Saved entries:
::::::

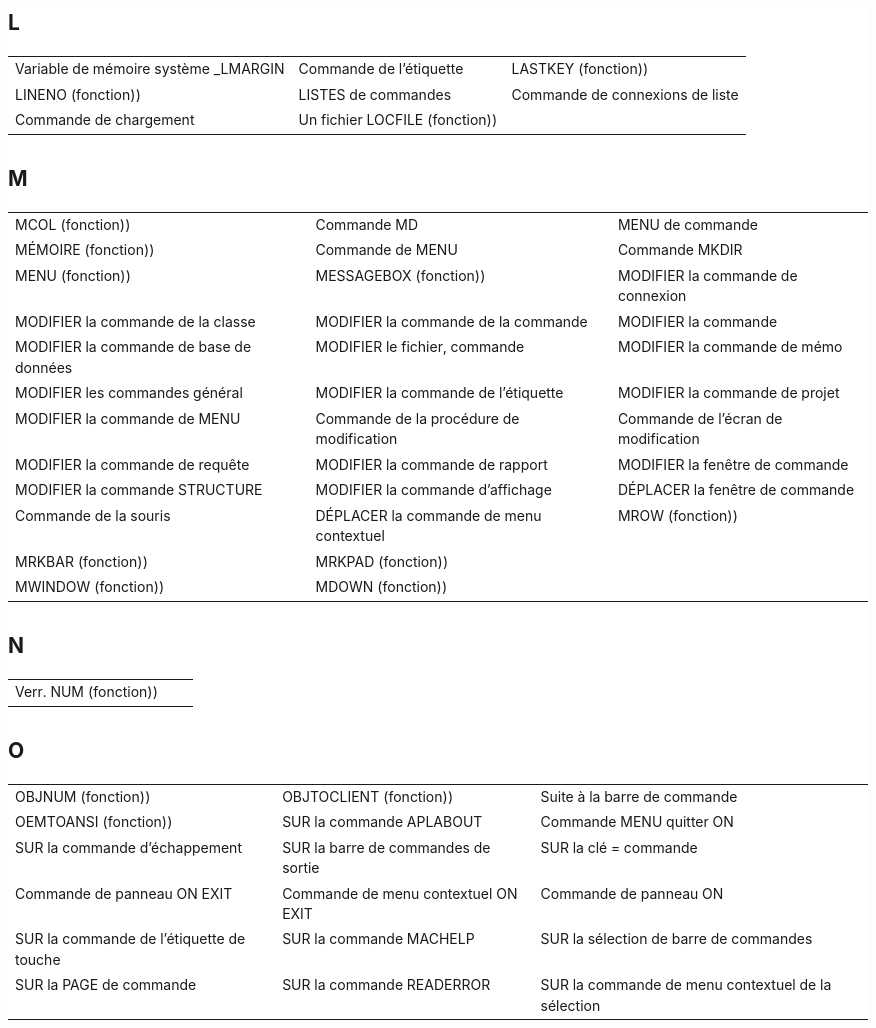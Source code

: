 ## <a name="l"></a>L  
  
||||  
|-|-|-|  
|Variable de mémoire système _LMARGIN|Commande de l’étiquette|LASTKEY (fonction))|  
|LINENO (fonction))|LISTES de commandes|Commande de connexions de liste|  
|Commande de chargement|Un fichier LOCFILE (fonction))||  
  
## <a name="m"></a>M  
  
||||  
|-|-|-|  
|MCOL (fonction))|Commande MD|MENU de commande|  
|MÉMOIRE (fonction))|Commande de MENU|Commande MKDIR|  
|MENU (fonction))|MESSAGEBOX (fonction))|MODIFIER la commande de connexion|  
|MODIFIER la commande de la classe|MODIFIER la commande de la commande|MODIFIER la commande|  
|MODIFIER la commande de base de données|MODIFIER le fichier, commande|MODIFIER la commande de mémo|  
|MODIFIER les commandes général|MODIFIER la commande de l’étiquette|MODIFIER la commande de projet|  
|MODIFIER la commande de MENU|Commande de la procédure de modification|Commande de l’écran de modification|  
|MODIFIER la commande de requête|MODIFIER la commande de rapport|MODIFIER la fenêtre de commande|  
|MODIFIER la commande STRUCTURE|MODIFIER la commande d’affichage|DÉPLACER la fenêtre de commande|  
|Commande de la souris|DÉPLACER la commande de menu contextuel|MROW (fonction))|  
|MRKBAR (fonction))|MRKPAD (fonction))||  
|MWINDOW (fonction))|MDOWN (fonction))||  
  
## <a name="n"></a>N  
  
||||  
|-|-|-|  
|Verr. NUM (fonction))|||  
  
## <a name="o"></a>O  
  
||||  
|-|-|-|  
|OBJNUM (fonction))|OBJTOCLIENT (fonction))|Suite à la barre de commande|  
|OEMTOANSI (fonction))|SUR la commande APLABOUT|Commande MENU quitter ON|  
|SUR la commande d’échappement|SUR la barre de commandes de sortie|SUR la clé = commande|  
|Commande de panneau ON EXIT|Commande de menu contextuel ON EXIT|Commande de panneau ON|  
|SUR la commande de l’étiquette de touche|SUR la commande MACHELP|SUR la sélection de barre de commandes|  
|SUR la PAGE de commande|SUR la commande READERROR|SUR la commande de menu contextuel de la sélection|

::::::

## [GOAL OF THE EXERCISE]
Find the word "barre" in the entries and show each line where it is found.

## [YOUR SOLUTION]
|OBJNUM (fonction))|OBJTOCLIENT (fonction))|Suite à la barre de commande|  
|SUR la commande d’échappement|SUR la barre de commandes de sortie|SUR la clé = commande|  
|SUR la commande de l’étiquette de touche|SUR la commande MACHELP|SUR la sélection de barre de commandes|  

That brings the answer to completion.